#### [What is expected]
Output the line that contains "wire transfers take" and every line after it to the end of the entries, with nothing added or left out.

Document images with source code
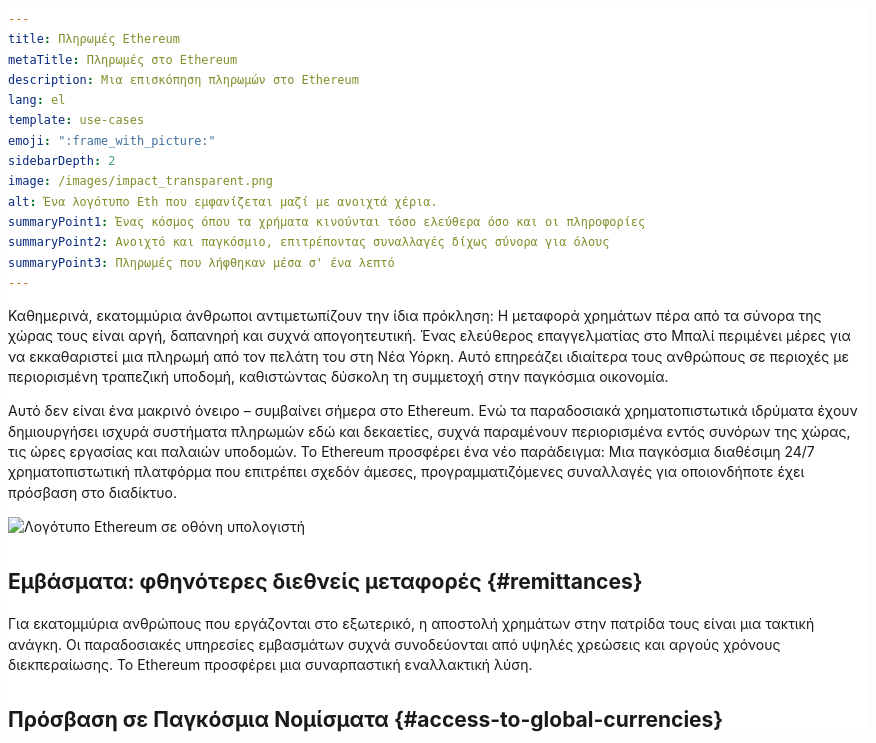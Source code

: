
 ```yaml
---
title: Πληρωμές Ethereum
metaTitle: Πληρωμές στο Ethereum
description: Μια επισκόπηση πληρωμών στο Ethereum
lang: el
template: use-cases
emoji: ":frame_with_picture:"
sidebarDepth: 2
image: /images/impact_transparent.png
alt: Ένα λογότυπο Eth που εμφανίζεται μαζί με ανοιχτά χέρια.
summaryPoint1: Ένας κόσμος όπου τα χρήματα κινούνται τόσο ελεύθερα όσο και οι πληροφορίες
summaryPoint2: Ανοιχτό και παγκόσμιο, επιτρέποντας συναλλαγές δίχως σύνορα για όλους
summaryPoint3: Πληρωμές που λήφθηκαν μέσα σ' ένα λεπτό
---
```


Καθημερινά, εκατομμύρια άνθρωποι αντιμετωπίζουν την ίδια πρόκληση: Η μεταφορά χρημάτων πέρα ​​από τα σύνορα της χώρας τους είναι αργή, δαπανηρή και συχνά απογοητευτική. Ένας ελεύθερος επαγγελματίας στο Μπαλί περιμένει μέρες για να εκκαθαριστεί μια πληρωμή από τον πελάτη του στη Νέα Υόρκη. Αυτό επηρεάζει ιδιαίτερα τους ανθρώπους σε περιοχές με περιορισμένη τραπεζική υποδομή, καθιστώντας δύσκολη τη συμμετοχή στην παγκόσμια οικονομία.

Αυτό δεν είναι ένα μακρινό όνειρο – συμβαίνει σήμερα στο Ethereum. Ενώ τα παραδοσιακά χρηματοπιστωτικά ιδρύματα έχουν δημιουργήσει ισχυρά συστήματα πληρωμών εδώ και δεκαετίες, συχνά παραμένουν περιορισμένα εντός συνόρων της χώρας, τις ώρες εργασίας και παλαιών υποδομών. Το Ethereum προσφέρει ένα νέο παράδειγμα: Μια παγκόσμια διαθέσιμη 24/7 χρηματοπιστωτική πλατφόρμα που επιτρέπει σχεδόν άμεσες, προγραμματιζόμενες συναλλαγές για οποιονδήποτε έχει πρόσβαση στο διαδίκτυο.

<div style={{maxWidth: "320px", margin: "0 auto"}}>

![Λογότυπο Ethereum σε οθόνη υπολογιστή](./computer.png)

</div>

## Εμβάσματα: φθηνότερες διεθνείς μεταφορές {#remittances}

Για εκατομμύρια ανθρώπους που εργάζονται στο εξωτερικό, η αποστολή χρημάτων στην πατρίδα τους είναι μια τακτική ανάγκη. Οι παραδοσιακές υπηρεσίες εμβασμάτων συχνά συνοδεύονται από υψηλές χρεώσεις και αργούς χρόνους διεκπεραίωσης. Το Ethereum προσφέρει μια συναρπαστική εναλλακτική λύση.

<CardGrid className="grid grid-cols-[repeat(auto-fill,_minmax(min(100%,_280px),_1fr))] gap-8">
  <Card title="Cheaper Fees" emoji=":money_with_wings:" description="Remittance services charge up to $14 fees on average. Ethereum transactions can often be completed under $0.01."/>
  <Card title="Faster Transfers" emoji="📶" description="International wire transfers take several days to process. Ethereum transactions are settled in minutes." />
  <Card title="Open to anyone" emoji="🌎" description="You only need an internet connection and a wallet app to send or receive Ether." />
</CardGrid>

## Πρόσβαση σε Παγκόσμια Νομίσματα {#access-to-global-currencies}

#### [Output of the task]
  <Card title="Faster Transfers" emoji="📶" description="International wire transfers take several days to process. Ethereum transactions are settled in minutes." />
  <Card title="Open to anyone" emoji="🌎" description="You only need an internet connection and a wallet app to send or receive Ether." />
</CardGrid>

## Πρόσβαση σε Παγκόσμια Νομίσματα {#access-to-global-currencies}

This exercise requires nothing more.